Published in the Daily Telegraph - April 2014 by Dale Gillham

A lot of talk around town is about the government’s plan to float or sell off Medibank. 

Now the sums are simple for the government as the Medibank float is anticipated to inject around $4bn into government coffers. But is buying into floats good for investors?  

History shows how floats often fall well short of investor expectations, particularly in the months after the fanfare has faded and yet, investors listen to the marketing hype of the big brokers underwriting  the next big float and continue to line up for a piece of the action.

Some investors buy into floats to avoid brokerage, however, months after the float the share price often traded at considerably less than they paid so how is this a saving?

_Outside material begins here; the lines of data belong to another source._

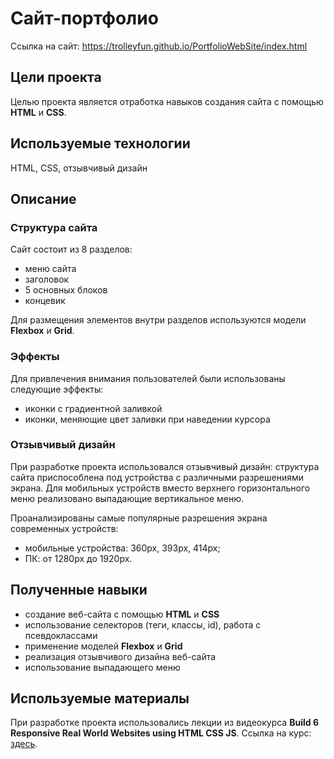 # Сайт-портфолио
Ссылка на сайт: https://trolleyfun.github.io/PortfolioWebSite/index.html
## Цели проекта
Целью проекта является отработка навыков создания сайта с помощью **HTML** и **CSS**.
## Используемые технологии
HTML, CSS, отзывчивый дизайн
## Описание
### Структура сайта
Сайт состоит из 8 разделов:
+ меню сайта
+ заголовок
+ 5 основных блоков
+ концевик

Для размещения элементов внутри разделов используются модели **Flexbox** и **Grid**.
### Эффекты
Для привлечения внимания пользователей были использованы следующие эффекты:
+ иконки с градиентной заливкой
+ иконки, меняющие цвет заливки при наведении курсора
### Отзывчивый дизайн
При разработке проекта использовался отзывчивый дизайн: структура сайта приспособлена под устройства с различными разрешениями экрана. Для мобильных устройств вместо верхнего горизонтального меню реализовано выпадающие вертикальное меню. 

Проанализированы самые популярные разрешения экрана современных устройств:
+ мобильные устройства: 360px, 393px, 414px;
+ ПК: от 1280px до 1920px.
## Полученные навыки
+ создание веб-сайта с помощью **HTML** и **CSS**
+ использование селекторов (теги, классы, id), работа с псевдоклассами
+ применение моделей **Flexbox** и **Grid**
+ реализация отзывчивого дизайна веб-сайта
+ использование выпадающего меню
## Используемые материалы
При разработке проекта использовались лекции из видеокурса **Build 6 Responsive Real World Websites using HTML CSS JS**. Ссылка на курс: [здесь](https://www.udemy.com/course/build-real-world-website-using-html5-css3-and-javascript).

  1. In my opinion floats are high risk investments compared to good quality shares with a track record:It is difficult to accurately assess the real price or demand for a company until the buyers and sellers have set the price in an open market following the float. The information provided is mainly marketing hype surrounded by some fundamental information and background on the company designed to get you to part with your money and so those pushing the float get paid.
  2. Statistics show how more than 50 per cent of all floats trade below their initial price 12 months after listing. Therefore picking the ones that will rise can be hit and miss.

  3. There are many examples on the share market of well-known companies, large and small, such as Telstra (especially T2), insurer NRMA, AMP, and even CBA that have fallen afterwards. This shows how waiting can save you time, money and lower your risk.

In assessing a float, I suggest you head straight for the financials and talk to someone who understands them before forming your own view, further don’t get swayed by the brand name of the company, and above all stay clear of analysts from brokering houses involved in the float.

If you are determined to buy into a float, then consider investing half now and half six to twelve months post the float. This may mean entering at a slightly higher price however you are less exposed to a company that is sold off post float.